Here, however, we encounter a weakness, because Neugebauer-Wölk actually found references that were even earlier, references that do not show up in the database search. This reminds us that the tool is not yet perfect; particularly we should recall that the Harvard researchers had already warned that the corpora are less accurate and complete before 1800, and especially in the non-English corpora. Among other things, this has to do with the difficulty of applying OCR technology to these older prints – particularly, it seems that the letter recognition runs into trouble with the Gothic script used in German publications of this era. Indeed, making a separate search for the titles which Neugebauer-Wölk had found (e.g. Meiners’  Revision der Philosophie, 1772) shows that the books have indeed been digitalised and registered, but that they are not yet searchable. When the technology has improved, and the number of pre-1800 books increased, we can only imagine what kinds of findings may be achieved.

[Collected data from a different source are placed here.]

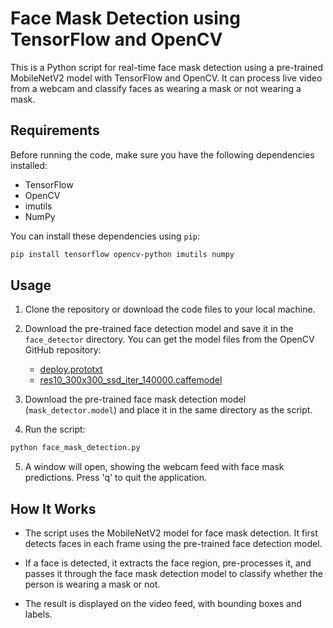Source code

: # Face Mask Detection using TensorFlow and OpenCV

This is a Python script for real-time face mask detection using a pre-trained MobileNetV2 model with TensorFlow and OpenCV. It can process live video from a webcam and classify faces as wearing a mask or not wearing a mask.

## Requirements

Before running the code, make sure you have the following dependencies installed:

- TensorFlow
- OpenCV
- imutils
- NumPy

You can install these dependencies using `pip`:

```bash
pip install tensorflow opencv-python imutils numpy
```

## Usage

1. Clone the repository or download the code files to your local machine.

2. Download the pre-trained face detection model and save it in the `face_detector` directory. You can get the model files from the OpenCV GitHub repository:
   - [deploy.prototxt](https://github.com/opencv/opencv/blob/master/samples/dnn/face_detector/deploy.prototxt)
   - [res10_300x300_ssd_iter_140000.caffemodel](https://github.com/opencv/opencv_3rdparty/blob/dnn_samples_face_detector_20170830/res10_300x300_ssd_iter_140000.caffemodel)

3. Download the pre-trained face mask detection model (`mask_detector.model`) and place it in the same directory as the script.

4. Run the script:

```bash
python face_mask_detection.py
```

5. A window will open, showing the webcam feed with face mask predictions. Press 'q' to quit the application.

## How It Works

- The script uses the MobileNetV2 model for face mask detection. It first detects faces in each frame using the pre-trained face detection model.

- If a face is detected, it extracts the face region, pre-processes it, and passes it through the face mask detection model to classify whether the person is wearing a mask or not.

- The result is displayed on the video feed, with bounding boxes and labels.

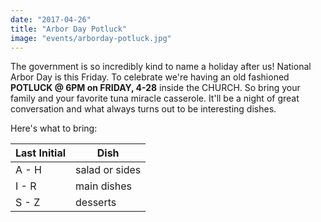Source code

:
 ```yaml
---
date: "2017-04-26"
title: "Arbor Day Potluck"
image: "events/arborday-potluck.jpg"
---
```


The government is so incredibly kind to name a holiday after us! National Arbor Day is this Friday. To celebrate we're having an old fashioned **POTLUCK @ 6PM on FRIDAY, 4-28** inside the CHURCH. So bring your family and your favorite tuna miracle casserole. It'll be a night of great conversation and what always turns out to be interesting dishes. 

Here's what to bring:

Last Initial | Dish
-------------|--------------- 
A - H        | salad or sides 
I - R        | main dishes  
S - Z        | desserts  


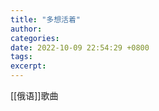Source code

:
```yaml
---
title: "多想活着"
author: 
categories: 
date: 2022-10-09 22:54:29 +0800
tags: 
excerpt: 
---
```



[[俄语]]歌曲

Returning now to English, we find no reference to the noun “esotericism” before 1838, when it shows up in an article in a letter to the editor of The Christian Observer. This author connects esotericism to exotericism and uses it as a derogatory. Yet another sense is found in the surprising second reference to “esotericism” in the English language. It is found in an article in the Quarterly Review in 1842, on the highly esoteric topic of gardening:

“To produce new seedling varieties of one’s own, by hybridizing and other mysteries of the priests of Flora, is indeed the highest pleasure and the deepest esotericism of the art.”

After this there are several other references, mostly in political history (“the esotericism of the High Whig Party”) and yet more theological polemical literature, until the occultist literature starts growing in the 1880s.

This quick analysis should already make it clear that central research questions in the field of esotericism can benefit greatly from the new culturomic tool, brought to you by Google Inc.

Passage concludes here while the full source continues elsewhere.